### What the task requires
Nothing but the lines from the top of the data to the line holding "包含具有 0 个参数且返回使用 @Dao 注释的类的抽象方法；" should be printed, word for word and both ends included; leave the pictures out.

[[ Exercise material, beginning ]]

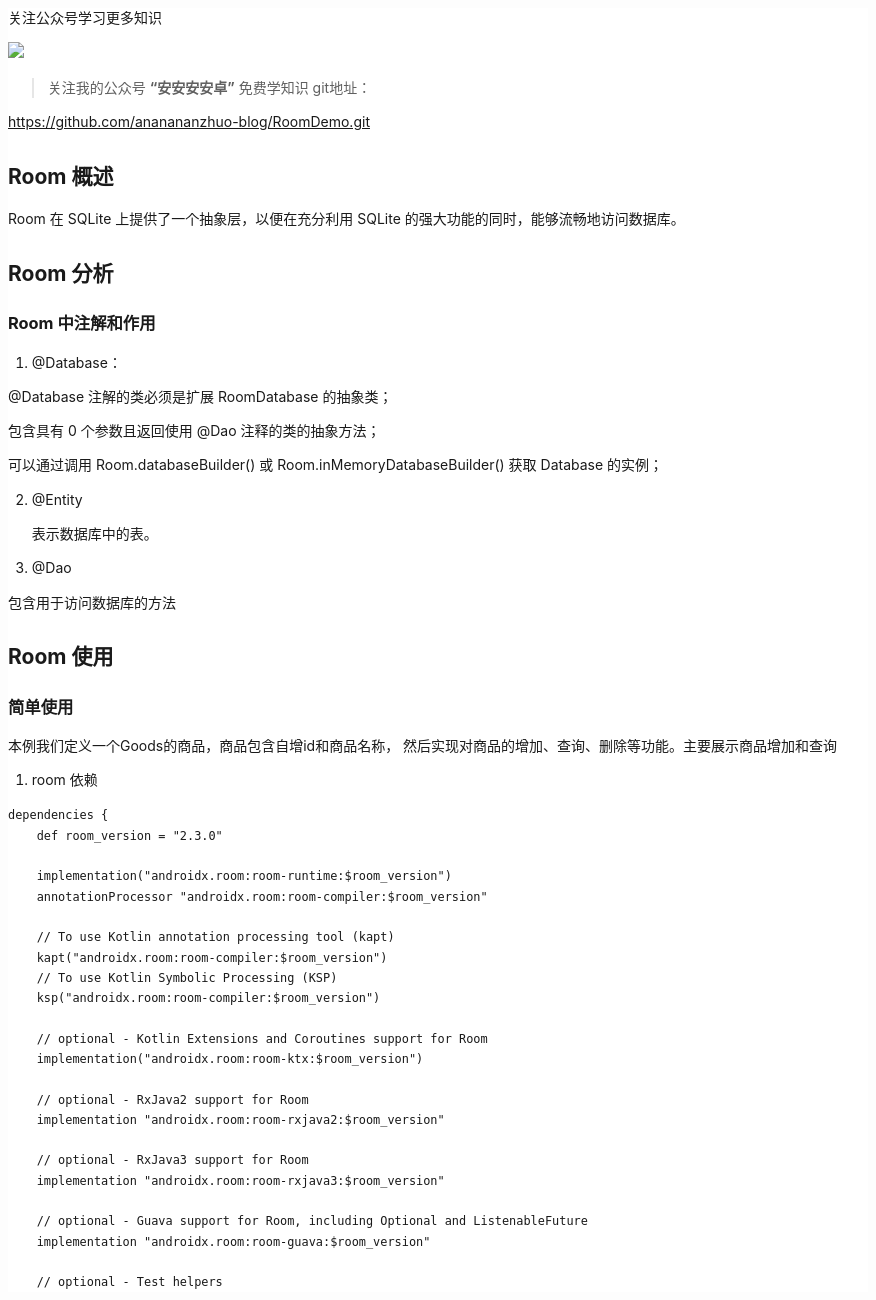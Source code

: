关注公众号学习更多知识

![](https://files.mdnice.com/user/15648/404c2ab2-9a89-40cf-ba1c-02df017a4ae8.jpg)


> 关注我的公众号 **“安安安安卓”** 免费学知识
git地址：

 https://github.com/ananananzhuo-blog/RoomDemo.git

## Room 概述

Room 在 SQLite 上提供了一个抽象层，以便在充分利用 SQLite 的强大功能的同时，能够流畅地访问数据库。

## Room 分析

### Room 中注解和作用

1.  @Database：

@Database 注解的类必须是扩展 RoomDatabase 的抽象类；

包含具有 0 个参数且返回使用 @Dao 注释的类的抽象方法；

可以通过调用 Room.databaseBuilder() 或 Room.inMemoryDatabaseBuilder() 获取 Database 的实例；

2. @Entity

   表示数据库中的表。
3. @Dao

包含用于访问数据库的方法

## Room 使用

### 简单使用

本例我们定义一个Goods的商品，商品包含自增id和商品名称，
然后实现对商品的增加、查询、删除等功能。主要展示商品增加和查询

1. room 依赖

```
dependencies {
    def room_version = "2.3.0"

    implementation("androidx.room:room-runtime:$room_version")
    annotationProcessor "androidx.room:room-compiler:$room_version"

    // To use Kotlin annotation processing tool (kapt)
    kapt("androidx.room:room-compiler:$room_version")
    // To use Kotlin Symbolic Processing (KSP)
    ksp("androidx.room:room-compiler:$room_version")

    // optional - Kotlin Extensions and Coroutines support for Room
    implementation("androidx.room:room-ktx:$room_version")

    // optional - RxJava2 support for Room
    implementation "androidx.room:room-rxjava2:$room_version"

    // optional - RxJava3 support for Room
    implementation "androidx.room:room-rxjava3:$room_version"

    // optional - Guava support for Room, including Optional and ListenableFuture
    implementation "androidx.room:room-guava:$room_version"

    // optional - Test helpers
```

[[ Exercise material, end ]]

### Answer box
Source code

:关注公众号学习更多知识

![](https://files.mdnice.com/user/15648/404c2ab2-9a89-40cf-ba1c-02df017a4ae8.jpg)


> 关注我的公众号 **“安安安安卓”** 免费学知识
git地址：

 https://github.com/ananananzhuo-blog/RoomDemo.git

## Room 概述

Room 在 SQLite 上提供了一个抽象层，以便在充分利用 SQLite 的强大功能的同时，能够流畅地访问数据库。

## Room 分析

### Room 中注解和作用

1.  @Database：

@Database 注解的类必须是扩展 RoomDatabase 的抽象类；

包含具有 0 个参数且返回使用 @Dao 注释的类的抽象方法；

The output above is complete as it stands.